Bernard Arnault's luxury giant has bought the American jewelry in a $16,2 billion deal

LVMH has officially acquired Tiffany&Co.  Bernard Arnault's luxury giant has bought the American jewelry in a $16,2 billion deal

UPDATE 25.11: after the leaks surfaced yesterday, the news is now official. Bernard Arnault's luxury giant has officially acquired Tiffany&Co., the historic American jewellery with more than 180 years of history, in a $16,2 billion deal, paid in cash, approximately $135 per financial action. LVMH continues in this way the diversification of its stock portfolio, ranging from luxury fashion brands such as Louis Vuitton, Dior, Celine, fine jewellery by Bulgari, cosmetics, champagne, basically redefining modern luxury. 

 

 

LVMH is interested in entering one of the fastest-growing sectors of the luxury market: jewellery. As reported by the Wall Street Journal, in fact, the French giant would be interested in the acquisition of Tiffany&Co. The offer would amount to $14.5 billion dollars (nearly €13 billion euros), valuing about 120 dollars (about 108 euros) per share reached by the U.S. chain of stores at the closing of Wall Street last Friday. 
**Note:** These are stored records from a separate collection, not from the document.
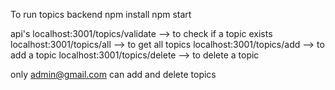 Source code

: To run topics backend
npm install
npm start

api's
localhost:3001/topics/validate --> to check if a topic exists
localhost:3001/topics/all --> to get all topics
localhost:3001/topics/add --> to add a topic
localhost:3001/topics/delete --> to delete a topic

only admin@gmail.com can add and delete topics
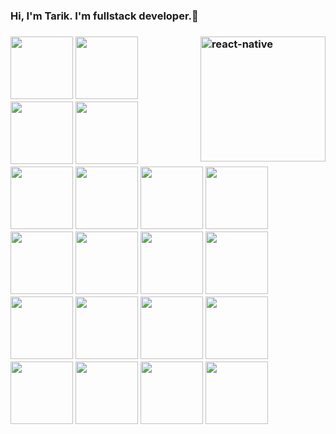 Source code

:<link rel="stylesheet" href="https://cdnjs.cloudflare.com/ajax/libs/animate.css/4.1.1/animate.min.css"/>
<h3 class="animate__animated animate__bounce">Hi, I'm Tarik. I'm fullstack developer.👋<h3/>

<img src="https://github.com/mrtarikozturk/mrtarikozturk/blob/master/animation_500_kd7ngokt.gif" alt="react-native" width="200" height="200" align="right" style="max-width:100%;">


<img src="https://camo.githubusercontent.com/ecdf091dc9f099a6db3e61242963a3a5412ae6a8/687474703a2f2f696d672e736869656c64732e696f2f62616467652f746563682d737461636b2d3036393066612e7376673f7374796c653d666c6174" alt="" data-canonical-src="http://img.shields.io/badge/tech-stack-0690fa.svg?style=flat" style="max-width:100%;">
<br>
<img src="https://github.com/mrtarikozturk/mrtarikozturk/blob/master/c%23.png" width="100" height="100">
<img src="https://github.com/mrtarikozturk/mrtarikozturk/blob/master/css3.png" width="100" height="100">
<img src="https://github.com/mrtarikozturk/mrtarikozturk/blob/master/dj.png" width="100" height="100">
<img src="https://github.com/mrtarikozturk/mrtarikozturk/blob/master/drive.png" width="100" height="100">
<img src="https://github.com/mrtarikozturk/mrtarikozturk/blob/master/es6.jpg" width="100" height="100">
<img src="https://github.com/mrtarikozturk/mrtarikozturk/blob/master/font.jpg" width="100" height="100">
<img src="https://github.com/mrtarikozturk/mrtarikozturk/blob/master/git.png" width="100" height="100">
<img src="https://github.com/mrtarikozturk/mrtarikozturk/blob/master/gmail.jpg" width="100" height="100">
<img src="https://github.com/mrtarikozturk/mrtarikozturk/blob/master/html.png" width="100" height="100">
<img src="https://github.com/mrtarikozturk/mrtarikozturk/blob/master/jira.jpg" width="100" height="100">
<img src="https://github.com/mrtarikozturk/mrtarikozturk/blob/master/mysql.png" width="100" height="100">
<img src="https://github.com/mrtarikozturk/mrtarikozturk/blob/master/node.png" width="100" height="100">
<img src="https://github.com/mrtarikozturk/mrtarikozturk/blob/master/postman.png" width="100" height="100">
<img src="https://github.com/mrtarikozturk/mrtarikozturk/blob/master/react.jpg" width="100" height="100">
<img src="https://github.com/mrtarikozturk/mrtarikozturk/blob/master/sgithub.png" width="100" height="100">
<img src="https://github.com/mrtarikozturk/mrtarikozturk/blob/master/sass.png" width="100" height="100">
<img src="https://github.com/mrtarikozturk/mrtarikozturk/blob/master/slack0.jpg" width="100" height="100">
<img src="https://github.com/mrtarikozturk/mrtarikozturk/blob/master/reactt.png" width="100" height="100">
<img src="https://github.com/mrtarikozturk/mrtarikozturk/blob/master/stackover.png" width="100" height="100">
<img src="https://github.com/mrtarikozturk/mrtarikozturk/blob/master/vs.png" width="100" height="100">




<!--
**mrtarikozturk/mrtarikozturk** is a ✨ _special_ ✨ repository because its `README.md` (this file) appears on your GitHub profile.

Here are some ideas to get you started:

- 🔭 I’m currently working on ...
- 🌱 I’m currently learning ...
- 👯 I’m looking to collaborate on ...
- 🤔 I’m looking for help with ...
- 💬 Ask me about ...
- 📫 How to reach me: ...
- 😄 Pronouns: ...
- ⚡ Fun fact: ...
-->
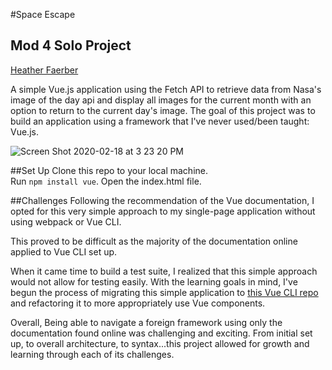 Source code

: #Space Escape
## Mod 4 Solo Project
[Heather Faerber](https://github.com/hfaerber)

A simple Vue.js application using the Fetch API to retrieve data from Nasa's image of the day api and display all images for the current month with an option to return to the current day's image. The goal of this project was to build an application using a framework that I've never used/been taught: Vue.js.

![Screen Shot 2020-02-18 at 3 23 20 PM](https://user-images.githubusercontent.com/48163945/74783426-8e5ca200-529d-11ea-94d3-77a51b20c87d.jpg)

##Set Up
Clone this repo to your local machine.  
Run `npm install vue`.
Open the index.html file.

##Challenges
Following the recommendation of the Vue documentation, I opted for this very simple approach to my single-page application without using webpack or Vue CLI.  

This proved to be difficult as the majority of the documentation online applied to Vue CLI set up.  

When it came time to build a test suite, I realized that this simple approach would not allow for testing easily.  With the learning goals in mind, I've begun the process of migrating this simple application to [this Vue CLI repo](https://github.com/hfaerber) and refactoring it to more appropriately use Vue components.  

Overall, Being able to navigate a foreign framework using only the documentation found online was challenging and exciting.  From initial set up, to overall architecture, to syntax...this project allowed for growth and learning through each of its challenges.
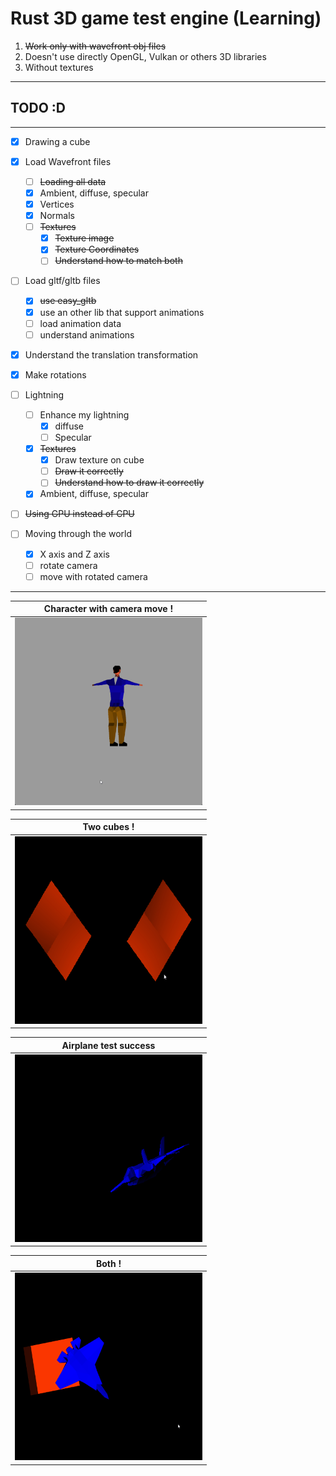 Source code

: # Rust 3D game test engine (Learning)

1. ~~Work only with wavefront obj files~~
2. Doesn't use directly OpenGL, Vulkan or others 3D libraries
3. Without textures
----------------------
## TODO :D
----------------------
- [x] Drawing a cube
- [x] Load Wavefront files
    - [ ] ~~Loading all data~~
    - [x] Ambient, diffuse, specular
    - [x] Vertices
    - [x] Normals
    - [ ] ~~Textures~~
        - [x] ~~Texture image~~
        - [x] ~~Texture Coordinates~~
        - [ ] ~~Understand how to match both~~

- [ ] Load gltf/gltb files
    - [x] ~~use easy_gltb~~
    - [x] use an other lib that support animations
    - [ ] load animation data
    - [ ] understand animations

- [x] Understand the translation transformation
- [x] Make rotations

- [ ] Lightning
    - [ ] Enhance my lightning
        - [x] diffuse 
        - [ ] Specular
    - [x] ~~Textures~~
        - [x] Draw texture on cube
        - [ ] ~~Draw it correctly~~
        - [ ] ~~Understand how to draw it correctly~~

    - [x] Ambient, diffuse, specular
    
- [ ] ~~Using GPU instead of CPU~~
- [ ] Moving through the world
    - [x] X axis and Z axis
    - [ ] rotate camera
    - [ ] move with rotated camera
----------------------

| Character with camera move ! |
| ----------- |
| <img height="300" width="300" src="./demos/character_slide.gif"> |

| Two cubes ! |
| ----------- |
| <img height="300" width="300" src="./demos/two_cubes.gif"> |


| Airplane test success |
| ---------------- |
| <img height="300" width="300" src="./demos/airplane_success.gif"> |


| Both ! |
| ----------- |
| <img height="300" width="300" src="./demos/cube_and_airplane.gif"> |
If the acquisition succeded, it would be the largest operation ever made by the French luxury group, even bigger than the one to acquire the Christian Dior label in 2017, valued €12 billion. Bernard Arnault not only wants to add to Cartier and Bulgari, already owned by him, an iconic brand made immortal by the famous movie starring Audrey Hepburn, but, above all, he wants to consolidate his position on the American market, as confirmed by the new LVMH factory opened in Texas last week with the presence of Donald Trump and his daughter Ivanka

According to the Financial Times, Tiffany is set to reject the offer, with the report saying the offer was too low. All this despite the brand's not going through a positive period. Recently, the jewellery chain has seen its revenues stop at $4 billion a year and its stocks fall to $60 per share. At the moment, under the leadership of Alessandro Bogoglio, the American giant is trying to find a new stability. Among its first steps were the restyling of the flagship store on the Fifth Avenue in New York and of its London store in Covent Garden, which has also opened a restaurant, and the launch of a line of men's jewellery.